Video-LLaVA
Video-LLaVA copied to clipboard
Distributed Inference Doesn't Work
I followed the instructions in the README to install the conda environment and run the video inference sample code. I get an error
line 289, in prepare_inputs_labels_for_multimodal
cur_new_input_embeds = torch.cat(cur_new_input_embeds)
RuntimeError: Expected all tensors to be on the same device, but found at least two devices, cuda:0 and cuda:6! (when checking argument for argument tensors in method wrapper_CUDA_cat)
The code runs successfully when I limit the visible cuda devices to a single GPU, e.g. CUDA_VISIBLE_DEVICES=0.
HELLO @dfan what gpu are you using ? Are I'm facing the same problem as you, Have you solve this problem ?
ok guys, i fixed the same problem using the command
--device "cuda:0"
might help you
CUDA_VISIBLE_DEVICES=0 your_script.py
Thx ~
@dfan , were you able to run it with multiple GPUs? I also need distributed inference.
@dfan, I've fixed it in https://github.com/PKU-YuanGroup/Video-LLaVA/pull/145. We no longer need to restrict inference to a single device (e.g., cuda:0
). With this PR, we can distribute the inference to as many GPUs as we want (e.g., coda:0,1
for 0 and 1 or cuda
for all GPUs available).
@LinB203 , please check this.
@shouborno, I'm having the same issue. Just to make sure I understand your fix: doesn't it just write everything onto 1 again? How can I use all GPU available?
@shouborno, I'm having the same issue. Just to make sure I understand your fix: doesn't it just write everything onto 1 again? How can I use all GPU available?
It should allow using all your GPUs. For example, if your VRAM runs out of allocatable mamory space with a single GPU, that shouldn't happen with this LLaVA distributed inference fix.
@shouborno, I'm having the same issue. Just to make sure I understand your fix: doesn't it just write everything onto 1 again? How can I use all GPU available?
It should allow using all your GPUs. For example, if your VRAM runs out of allocatable mamory space with a single GPU, that shouldn't happen with this LLaVA distributed inference fix.
After implementing your proposed fix: `[...] cur_new_labels.append(torch.full((cur_image_features.shape[0],), IGNORE_INDEX, device=cur_labels.device, dtype=cur_labels.dtype))
cur_new_input_embeds = [x.to(self.device) for x in cur_new_input_embeds]
cur_new_input_embeds = torch.cat(cur_new_input_embeds)
cur_new_labels = torch.cat(cur_new_labels)`
`File ~/anaconda3/envs/languagebind/lib/python3.10/site-packages/torch/nn/modules/module.py:1520, in Module._call_impl(self, *args, **kwargs) 1515 # If we don't have any hooks, we want to skip the rest of the logic in 1516 # this function, and just call forward. 1517 if not (self._backward_hooks or self._backward_pre_hooks or self._forward_hooks or self._forward_pre_hooks 1518 or _global_backward_pre_hooks or _global_backward_hooks 1519 or _global_forward_hooks or _global_forward_pre_hooks): -> 1520 return forward_call(*args, **kwargs) 1522 try: 1523 result = None
File ~/anaconda3/envs/languagebind/lib/python3.10/site-packages/accelerate/hooks.py:165, in add_hook_to_module.
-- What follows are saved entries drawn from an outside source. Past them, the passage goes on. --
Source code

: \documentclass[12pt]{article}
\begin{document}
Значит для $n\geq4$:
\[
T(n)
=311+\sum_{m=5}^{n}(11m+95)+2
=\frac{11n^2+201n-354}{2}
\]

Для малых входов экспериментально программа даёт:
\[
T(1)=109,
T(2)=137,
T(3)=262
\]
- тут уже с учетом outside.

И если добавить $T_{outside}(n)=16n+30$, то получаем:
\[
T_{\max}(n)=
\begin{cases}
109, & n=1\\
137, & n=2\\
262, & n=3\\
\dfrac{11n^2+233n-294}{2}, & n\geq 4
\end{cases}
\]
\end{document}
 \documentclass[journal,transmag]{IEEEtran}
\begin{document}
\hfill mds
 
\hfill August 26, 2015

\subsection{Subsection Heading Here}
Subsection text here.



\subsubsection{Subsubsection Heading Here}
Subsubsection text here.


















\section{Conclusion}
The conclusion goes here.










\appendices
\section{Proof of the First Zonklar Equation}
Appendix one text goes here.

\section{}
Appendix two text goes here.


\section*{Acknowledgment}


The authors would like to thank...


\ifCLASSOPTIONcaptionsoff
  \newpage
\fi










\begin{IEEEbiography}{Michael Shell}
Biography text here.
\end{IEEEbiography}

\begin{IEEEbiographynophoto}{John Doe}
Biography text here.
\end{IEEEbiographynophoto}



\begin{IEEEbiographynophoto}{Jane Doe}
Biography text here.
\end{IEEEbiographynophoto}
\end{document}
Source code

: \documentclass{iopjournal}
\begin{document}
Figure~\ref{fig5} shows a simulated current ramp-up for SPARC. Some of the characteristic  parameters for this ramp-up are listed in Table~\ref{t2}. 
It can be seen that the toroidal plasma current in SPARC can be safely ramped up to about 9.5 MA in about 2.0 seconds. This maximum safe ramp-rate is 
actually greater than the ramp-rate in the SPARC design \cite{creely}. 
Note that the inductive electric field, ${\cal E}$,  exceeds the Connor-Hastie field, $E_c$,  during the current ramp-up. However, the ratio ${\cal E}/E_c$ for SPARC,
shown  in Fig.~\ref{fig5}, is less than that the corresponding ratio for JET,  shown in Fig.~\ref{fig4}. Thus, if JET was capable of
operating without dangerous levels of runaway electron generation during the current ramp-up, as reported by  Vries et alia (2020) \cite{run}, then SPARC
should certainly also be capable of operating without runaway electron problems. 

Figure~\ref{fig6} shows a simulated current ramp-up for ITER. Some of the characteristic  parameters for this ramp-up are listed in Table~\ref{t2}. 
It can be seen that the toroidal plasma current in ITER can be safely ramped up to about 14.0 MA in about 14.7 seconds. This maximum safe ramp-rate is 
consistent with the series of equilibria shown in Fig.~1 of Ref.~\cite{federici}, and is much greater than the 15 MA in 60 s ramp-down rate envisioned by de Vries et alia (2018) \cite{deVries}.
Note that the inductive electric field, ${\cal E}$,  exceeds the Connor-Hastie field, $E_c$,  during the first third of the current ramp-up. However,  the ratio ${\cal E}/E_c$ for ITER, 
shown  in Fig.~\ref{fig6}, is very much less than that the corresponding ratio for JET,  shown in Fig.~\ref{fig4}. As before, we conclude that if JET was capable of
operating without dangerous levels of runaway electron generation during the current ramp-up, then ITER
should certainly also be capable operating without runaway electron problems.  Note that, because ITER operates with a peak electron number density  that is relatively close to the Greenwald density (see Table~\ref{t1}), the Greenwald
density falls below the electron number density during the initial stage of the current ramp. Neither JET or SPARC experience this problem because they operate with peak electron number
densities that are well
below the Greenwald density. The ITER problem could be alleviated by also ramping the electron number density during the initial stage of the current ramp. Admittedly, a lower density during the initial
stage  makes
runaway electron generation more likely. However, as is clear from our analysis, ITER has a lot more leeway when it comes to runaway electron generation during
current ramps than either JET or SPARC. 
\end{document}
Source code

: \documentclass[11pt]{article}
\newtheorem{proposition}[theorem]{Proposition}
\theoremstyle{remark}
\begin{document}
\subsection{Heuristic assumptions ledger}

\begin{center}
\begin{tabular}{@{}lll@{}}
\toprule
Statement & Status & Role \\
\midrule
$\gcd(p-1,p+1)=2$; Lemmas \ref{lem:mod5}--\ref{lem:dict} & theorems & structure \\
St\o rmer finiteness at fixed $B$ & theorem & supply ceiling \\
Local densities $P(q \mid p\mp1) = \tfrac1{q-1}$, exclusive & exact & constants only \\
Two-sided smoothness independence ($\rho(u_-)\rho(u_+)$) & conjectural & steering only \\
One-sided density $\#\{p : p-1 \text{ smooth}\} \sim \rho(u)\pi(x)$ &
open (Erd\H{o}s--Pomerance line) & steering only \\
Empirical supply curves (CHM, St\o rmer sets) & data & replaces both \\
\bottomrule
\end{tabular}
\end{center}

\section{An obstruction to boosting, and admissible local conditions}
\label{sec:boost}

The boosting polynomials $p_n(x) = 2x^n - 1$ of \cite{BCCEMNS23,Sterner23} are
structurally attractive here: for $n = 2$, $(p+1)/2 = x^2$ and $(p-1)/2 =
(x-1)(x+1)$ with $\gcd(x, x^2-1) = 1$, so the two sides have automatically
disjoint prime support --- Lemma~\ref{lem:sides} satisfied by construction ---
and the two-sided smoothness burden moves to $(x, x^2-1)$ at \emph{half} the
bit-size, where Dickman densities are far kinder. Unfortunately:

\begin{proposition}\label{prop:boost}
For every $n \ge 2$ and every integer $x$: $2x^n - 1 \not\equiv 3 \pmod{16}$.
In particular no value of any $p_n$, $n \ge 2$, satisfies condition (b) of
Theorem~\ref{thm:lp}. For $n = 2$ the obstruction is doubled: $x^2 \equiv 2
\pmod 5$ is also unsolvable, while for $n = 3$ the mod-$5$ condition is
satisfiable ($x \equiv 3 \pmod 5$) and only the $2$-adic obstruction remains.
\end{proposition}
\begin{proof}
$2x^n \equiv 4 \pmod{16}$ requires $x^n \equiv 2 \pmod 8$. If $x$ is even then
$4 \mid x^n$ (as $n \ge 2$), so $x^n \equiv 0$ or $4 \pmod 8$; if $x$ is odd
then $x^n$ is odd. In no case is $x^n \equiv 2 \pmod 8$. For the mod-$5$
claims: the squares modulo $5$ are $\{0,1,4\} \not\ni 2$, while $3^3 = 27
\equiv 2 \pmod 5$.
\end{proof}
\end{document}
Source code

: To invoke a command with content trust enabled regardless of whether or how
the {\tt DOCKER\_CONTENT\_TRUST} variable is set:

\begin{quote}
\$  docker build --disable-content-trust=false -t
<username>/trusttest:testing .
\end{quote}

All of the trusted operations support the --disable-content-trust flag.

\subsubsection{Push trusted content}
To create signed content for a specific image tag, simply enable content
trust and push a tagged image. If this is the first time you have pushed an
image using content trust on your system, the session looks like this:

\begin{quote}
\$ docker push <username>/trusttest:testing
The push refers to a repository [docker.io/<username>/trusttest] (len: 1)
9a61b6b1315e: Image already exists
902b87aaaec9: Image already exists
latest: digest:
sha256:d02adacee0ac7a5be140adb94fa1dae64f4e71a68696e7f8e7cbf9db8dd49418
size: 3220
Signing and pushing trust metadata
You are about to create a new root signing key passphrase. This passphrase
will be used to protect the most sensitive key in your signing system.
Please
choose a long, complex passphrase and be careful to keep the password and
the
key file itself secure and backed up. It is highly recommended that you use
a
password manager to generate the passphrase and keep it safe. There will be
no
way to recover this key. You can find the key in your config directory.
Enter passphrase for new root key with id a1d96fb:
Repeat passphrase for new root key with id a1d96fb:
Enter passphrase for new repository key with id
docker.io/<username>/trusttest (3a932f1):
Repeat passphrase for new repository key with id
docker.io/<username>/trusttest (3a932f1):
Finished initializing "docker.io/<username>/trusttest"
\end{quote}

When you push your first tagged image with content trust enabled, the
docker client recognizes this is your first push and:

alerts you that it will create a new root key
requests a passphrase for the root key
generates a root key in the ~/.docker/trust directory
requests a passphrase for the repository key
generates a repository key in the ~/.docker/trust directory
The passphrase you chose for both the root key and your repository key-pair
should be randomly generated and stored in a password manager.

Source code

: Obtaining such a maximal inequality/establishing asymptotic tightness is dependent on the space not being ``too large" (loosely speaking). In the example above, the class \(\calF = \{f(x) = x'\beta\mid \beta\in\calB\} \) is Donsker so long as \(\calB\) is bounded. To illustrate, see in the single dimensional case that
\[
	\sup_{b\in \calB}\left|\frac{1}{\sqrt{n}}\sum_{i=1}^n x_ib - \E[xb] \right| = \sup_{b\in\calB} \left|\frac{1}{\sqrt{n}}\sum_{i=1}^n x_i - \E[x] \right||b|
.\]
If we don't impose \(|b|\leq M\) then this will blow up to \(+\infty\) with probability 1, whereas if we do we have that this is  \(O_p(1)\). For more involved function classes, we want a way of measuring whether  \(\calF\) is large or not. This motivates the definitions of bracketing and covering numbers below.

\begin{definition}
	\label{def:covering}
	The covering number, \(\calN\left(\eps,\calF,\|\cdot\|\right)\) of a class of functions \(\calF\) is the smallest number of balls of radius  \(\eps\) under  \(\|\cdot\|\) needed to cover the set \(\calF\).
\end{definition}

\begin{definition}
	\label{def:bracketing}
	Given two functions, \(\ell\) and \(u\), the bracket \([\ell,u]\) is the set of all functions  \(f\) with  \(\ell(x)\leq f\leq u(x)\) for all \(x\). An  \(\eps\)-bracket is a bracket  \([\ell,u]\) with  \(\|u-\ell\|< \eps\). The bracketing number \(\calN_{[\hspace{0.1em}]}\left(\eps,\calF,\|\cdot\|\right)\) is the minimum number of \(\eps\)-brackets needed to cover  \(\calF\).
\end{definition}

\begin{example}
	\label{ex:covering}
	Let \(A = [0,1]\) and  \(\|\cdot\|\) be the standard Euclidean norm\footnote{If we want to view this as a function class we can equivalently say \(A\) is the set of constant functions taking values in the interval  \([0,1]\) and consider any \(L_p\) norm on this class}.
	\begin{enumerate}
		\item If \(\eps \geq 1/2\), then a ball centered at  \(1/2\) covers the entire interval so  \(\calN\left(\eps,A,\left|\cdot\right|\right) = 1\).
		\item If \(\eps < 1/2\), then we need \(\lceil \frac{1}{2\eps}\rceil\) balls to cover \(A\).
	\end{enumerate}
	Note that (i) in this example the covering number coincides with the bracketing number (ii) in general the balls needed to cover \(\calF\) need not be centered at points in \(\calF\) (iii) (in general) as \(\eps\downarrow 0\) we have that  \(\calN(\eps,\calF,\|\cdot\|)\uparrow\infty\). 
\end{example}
File ~/anaconda3/envs/languagebind/lib/python3.10/site-packages/transformers/models/llama/modeling_llama.py:346, in LlamaAttention.forward(self, hidden_states, attention_mask, position_ids, past_key_value, output_attentions, use_cache) 343 attn_weights = attn_weights + attention_mask 345 # upcast attention to fp32 --> 346 attn_weights = nn.functional.softmax(attn_weights, dim=-1, dtype=torch.float32).to(query_states.dtype) 347 attn_output = torch.matmul(attn_weights, value_states) 349 if attn_output.size() != (bsz, self.num_heads, q_len, self.head_dim):
OutOfMemoryError: CUDA out of memory. Tried to allocate 1.41 GiB. GPU 0 has a total capacity of 14.58 GiB of which 940.50 MiB is free.`
Running it without your fix throws the 'expected' error
line 289, in prepare_inputs_labels_for_multimodal cur_new_input_embeds = torch.cat(cur_new_input_embeds) RuntimeError: Expected all tensors to be on the same device, but found at least two devices, cuda:0 and cuda:6! (when checking argument for argument tensors in method wrapper_CUDA_cat)
@dandre0102 , it might depend on your data and the number of tokens. For example, for my use case, with a total of 48GB GPU (cuda:0,1
), I need 4bit quantization. With cuda:0
or cuda:1
on their own (24GB), it runs out of memory even with 4bit quantization.